Your task is to find every line of the data that holds the string "github" and copy it.

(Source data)
________

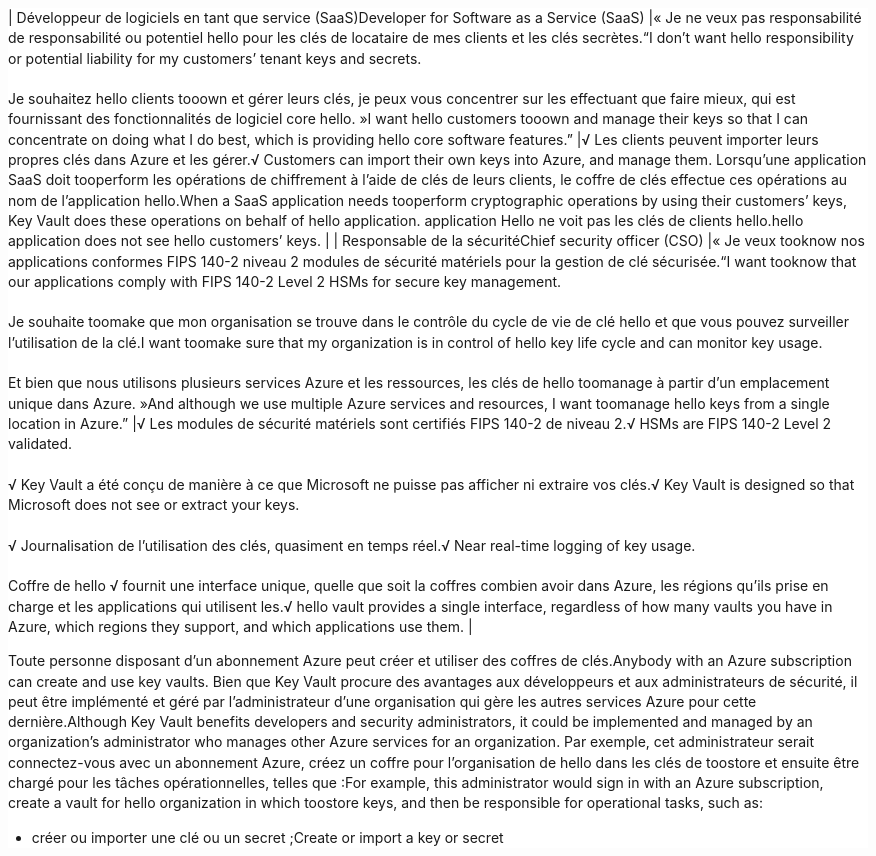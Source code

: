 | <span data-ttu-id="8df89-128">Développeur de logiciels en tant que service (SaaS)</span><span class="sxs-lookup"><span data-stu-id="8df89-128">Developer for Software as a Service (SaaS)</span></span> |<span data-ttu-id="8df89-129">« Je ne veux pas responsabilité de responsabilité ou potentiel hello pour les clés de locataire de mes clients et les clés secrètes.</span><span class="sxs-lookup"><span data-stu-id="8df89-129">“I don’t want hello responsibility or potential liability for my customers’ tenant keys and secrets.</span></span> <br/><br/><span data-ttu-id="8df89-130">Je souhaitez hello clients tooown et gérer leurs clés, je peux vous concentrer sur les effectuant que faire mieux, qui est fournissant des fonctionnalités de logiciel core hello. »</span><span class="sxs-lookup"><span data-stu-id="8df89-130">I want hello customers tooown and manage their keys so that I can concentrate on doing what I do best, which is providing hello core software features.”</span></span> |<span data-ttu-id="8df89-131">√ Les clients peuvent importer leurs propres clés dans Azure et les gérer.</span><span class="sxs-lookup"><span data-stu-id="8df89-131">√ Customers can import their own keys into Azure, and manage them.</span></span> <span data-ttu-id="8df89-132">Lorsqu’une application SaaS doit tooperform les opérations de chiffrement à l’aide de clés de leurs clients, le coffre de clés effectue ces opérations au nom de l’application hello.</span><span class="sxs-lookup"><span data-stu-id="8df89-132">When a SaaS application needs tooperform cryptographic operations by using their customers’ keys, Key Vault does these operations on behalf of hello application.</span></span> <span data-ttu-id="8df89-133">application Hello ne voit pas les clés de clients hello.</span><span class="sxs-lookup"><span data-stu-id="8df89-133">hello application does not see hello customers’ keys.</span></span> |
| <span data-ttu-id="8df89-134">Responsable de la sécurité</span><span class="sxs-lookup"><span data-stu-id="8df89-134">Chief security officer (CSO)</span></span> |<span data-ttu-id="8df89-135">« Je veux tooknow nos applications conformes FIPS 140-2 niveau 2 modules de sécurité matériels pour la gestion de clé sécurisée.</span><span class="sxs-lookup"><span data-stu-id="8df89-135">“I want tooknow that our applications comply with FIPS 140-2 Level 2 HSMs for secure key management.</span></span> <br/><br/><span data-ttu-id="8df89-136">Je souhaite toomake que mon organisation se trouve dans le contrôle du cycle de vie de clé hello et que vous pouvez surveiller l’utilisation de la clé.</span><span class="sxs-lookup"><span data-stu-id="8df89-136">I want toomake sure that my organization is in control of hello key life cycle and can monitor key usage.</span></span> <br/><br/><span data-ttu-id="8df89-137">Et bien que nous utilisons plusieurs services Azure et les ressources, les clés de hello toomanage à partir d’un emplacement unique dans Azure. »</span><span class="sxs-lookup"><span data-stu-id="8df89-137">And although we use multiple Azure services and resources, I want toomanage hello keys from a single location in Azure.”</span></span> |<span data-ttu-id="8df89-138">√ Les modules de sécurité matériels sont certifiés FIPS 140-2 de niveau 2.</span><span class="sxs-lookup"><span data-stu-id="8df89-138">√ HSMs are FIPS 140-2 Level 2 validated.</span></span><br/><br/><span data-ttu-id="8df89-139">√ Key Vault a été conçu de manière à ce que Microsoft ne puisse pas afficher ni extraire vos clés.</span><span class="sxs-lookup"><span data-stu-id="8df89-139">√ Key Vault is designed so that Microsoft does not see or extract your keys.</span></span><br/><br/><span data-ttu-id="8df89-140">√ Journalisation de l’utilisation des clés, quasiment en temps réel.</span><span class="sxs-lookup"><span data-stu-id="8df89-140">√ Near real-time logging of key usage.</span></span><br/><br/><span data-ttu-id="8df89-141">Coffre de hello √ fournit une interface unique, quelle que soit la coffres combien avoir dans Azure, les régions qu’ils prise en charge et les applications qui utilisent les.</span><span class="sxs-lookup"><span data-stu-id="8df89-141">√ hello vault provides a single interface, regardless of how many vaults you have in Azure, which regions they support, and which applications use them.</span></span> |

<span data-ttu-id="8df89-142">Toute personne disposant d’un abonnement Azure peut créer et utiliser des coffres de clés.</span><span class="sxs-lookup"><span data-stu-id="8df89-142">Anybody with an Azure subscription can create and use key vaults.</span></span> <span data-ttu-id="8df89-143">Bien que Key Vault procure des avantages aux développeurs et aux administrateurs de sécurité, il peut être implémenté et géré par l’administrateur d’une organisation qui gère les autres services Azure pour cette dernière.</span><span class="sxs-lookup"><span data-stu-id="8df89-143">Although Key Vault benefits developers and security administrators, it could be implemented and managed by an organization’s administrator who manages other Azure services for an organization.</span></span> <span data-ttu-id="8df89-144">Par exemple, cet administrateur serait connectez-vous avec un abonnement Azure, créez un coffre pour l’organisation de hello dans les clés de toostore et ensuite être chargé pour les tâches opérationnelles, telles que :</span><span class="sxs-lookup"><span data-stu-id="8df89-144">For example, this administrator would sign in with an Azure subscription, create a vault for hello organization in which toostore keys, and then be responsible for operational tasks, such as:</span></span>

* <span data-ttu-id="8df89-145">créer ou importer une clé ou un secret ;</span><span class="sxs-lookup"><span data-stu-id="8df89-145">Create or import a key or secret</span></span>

________

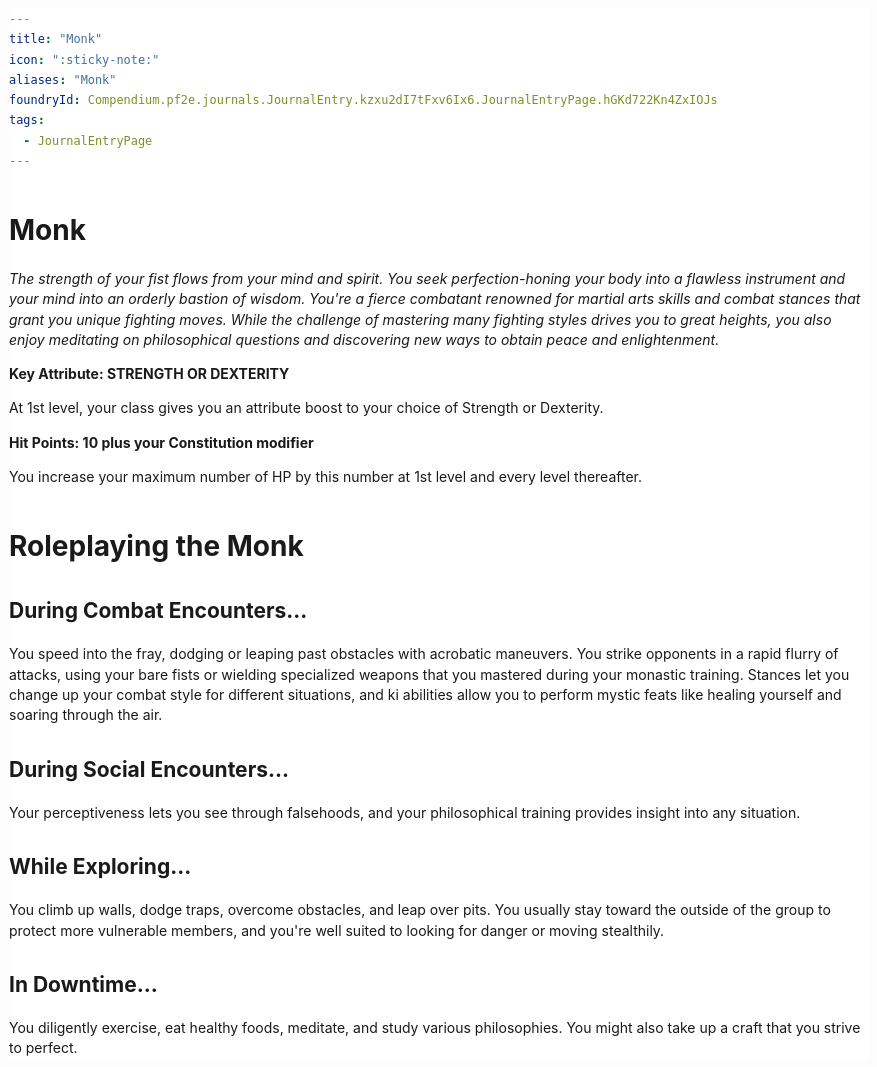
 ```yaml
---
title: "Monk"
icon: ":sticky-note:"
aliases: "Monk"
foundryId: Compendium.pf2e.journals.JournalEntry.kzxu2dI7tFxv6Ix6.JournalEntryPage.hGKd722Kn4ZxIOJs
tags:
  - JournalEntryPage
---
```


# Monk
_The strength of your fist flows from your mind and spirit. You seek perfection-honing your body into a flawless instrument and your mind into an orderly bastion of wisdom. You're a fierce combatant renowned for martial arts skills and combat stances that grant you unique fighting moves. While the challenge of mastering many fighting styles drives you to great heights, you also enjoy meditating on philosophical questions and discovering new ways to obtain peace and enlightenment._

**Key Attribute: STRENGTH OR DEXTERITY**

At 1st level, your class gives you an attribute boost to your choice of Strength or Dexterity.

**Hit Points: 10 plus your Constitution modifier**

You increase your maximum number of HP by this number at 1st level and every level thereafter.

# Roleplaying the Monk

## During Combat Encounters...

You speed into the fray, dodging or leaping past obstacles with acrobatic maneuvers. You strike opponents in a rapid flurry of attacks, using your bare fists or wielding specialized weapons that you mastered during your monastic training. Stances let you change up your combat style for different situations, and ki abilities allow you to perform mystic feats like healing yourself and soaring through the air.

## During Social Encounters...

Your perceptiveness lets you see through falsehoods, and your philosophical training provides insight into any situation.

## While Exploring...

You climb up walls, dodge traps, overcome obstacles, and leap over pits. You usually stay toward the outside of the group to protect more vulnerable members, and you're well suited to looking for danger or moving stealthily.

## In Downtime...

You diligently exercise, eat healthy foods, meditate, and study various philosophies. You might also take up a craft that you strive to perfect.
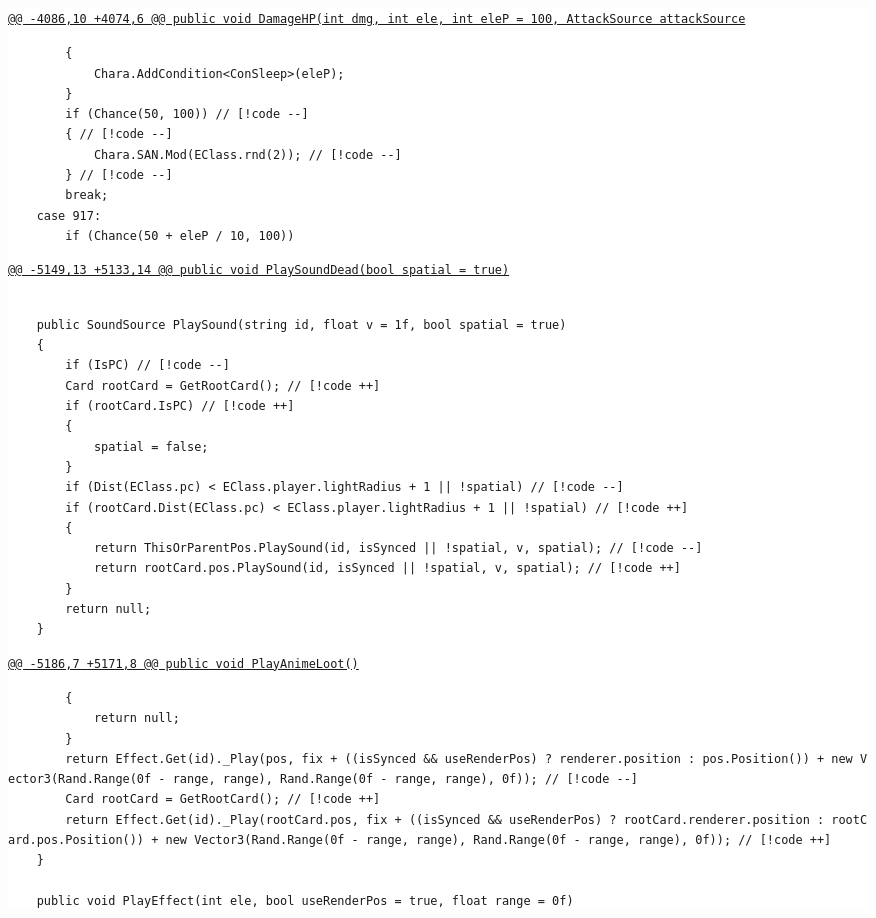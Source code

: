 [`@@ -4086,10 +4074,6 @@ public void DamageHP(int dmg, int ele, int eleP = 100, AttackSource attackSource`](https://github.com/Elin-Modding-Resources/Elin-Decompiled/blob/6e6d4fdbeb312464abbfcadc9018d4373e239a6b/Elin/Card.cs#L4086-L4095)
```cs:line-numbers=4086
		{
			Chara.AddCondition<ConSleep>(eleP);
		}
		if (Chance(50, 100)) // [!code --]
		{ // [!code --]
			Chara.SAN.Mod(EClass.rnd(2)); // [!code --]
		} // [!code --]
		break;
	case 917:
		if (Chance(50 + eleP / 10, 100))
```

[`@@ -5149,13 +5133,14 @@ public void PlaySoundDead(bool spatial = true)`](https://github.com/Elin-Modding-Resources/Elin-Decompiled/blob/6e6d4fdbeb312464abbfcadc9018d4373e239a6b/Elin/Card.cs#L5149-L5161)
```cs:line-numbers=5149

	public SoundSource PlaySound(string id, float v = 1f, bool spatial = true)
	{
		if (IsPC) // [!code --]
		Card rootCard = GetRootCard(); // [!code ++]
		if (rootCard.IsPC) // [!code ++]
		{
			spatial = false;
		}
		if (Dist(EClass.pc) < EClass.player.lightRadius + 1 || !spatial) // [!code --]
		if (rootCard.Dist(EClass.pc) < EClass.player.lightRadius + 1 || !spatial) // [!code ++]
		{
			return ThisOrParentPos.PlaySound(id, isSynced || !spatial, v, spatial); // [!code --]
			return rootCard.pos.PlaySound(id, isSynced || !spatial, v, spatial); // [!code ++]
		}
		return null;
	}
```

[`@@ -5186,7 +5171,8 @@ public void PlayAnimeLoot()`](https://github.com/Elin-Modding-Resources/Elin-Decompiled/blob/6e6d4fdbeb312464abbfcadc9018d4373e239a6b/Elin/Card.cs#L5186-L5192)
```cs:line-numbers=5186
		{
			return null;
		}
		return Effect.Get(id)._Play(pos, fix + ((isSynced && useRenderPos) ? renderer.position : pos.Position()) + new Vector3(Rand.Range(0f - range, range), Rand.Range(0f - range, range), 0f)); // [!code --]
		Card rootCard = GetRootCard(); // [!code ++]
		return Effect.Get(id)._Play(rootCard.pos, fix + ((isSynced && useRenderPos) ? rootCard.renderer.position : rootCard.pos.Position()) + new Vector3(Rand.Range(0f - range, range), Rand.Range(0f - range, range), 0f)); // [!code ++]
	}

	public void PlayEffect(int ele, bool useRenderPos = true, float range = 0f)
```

________

▶ _Written response_
: [`@@ -4086,10 +4074,6 @@ public void DamageHP(int dmg, int ele, int eleP = 100, AttackSource attackSource`](https://github.com/Elin-Modding-Resources/Elin-Decompiled/blob/6e6d4fdbeb312464abbfcadc9018d4373e239a6b/Elin/Card.cs#L4086-L4095)
[`@@ -5149,13 +5133,14 @@ public void PlaySoundDead(bool spatial = true)`](https://github.com/Elin-Modding-Resources/Elin-Decompiled/blob/6e6d4fdbeb312464abbfcadc9018d4373e239a6b/Elin/Card.cs#L5149-L5161)
[`@@ -5186,7 +5171,8 @@ public void PlayAnimeLoot()`](https://github.com/Elin-Modding-Resources/Elin-Decompiled/blob/6e6d4fdbeb312464abbfcadc9018d4373e239a6b/Elin/Card.cs#L5186-L5192)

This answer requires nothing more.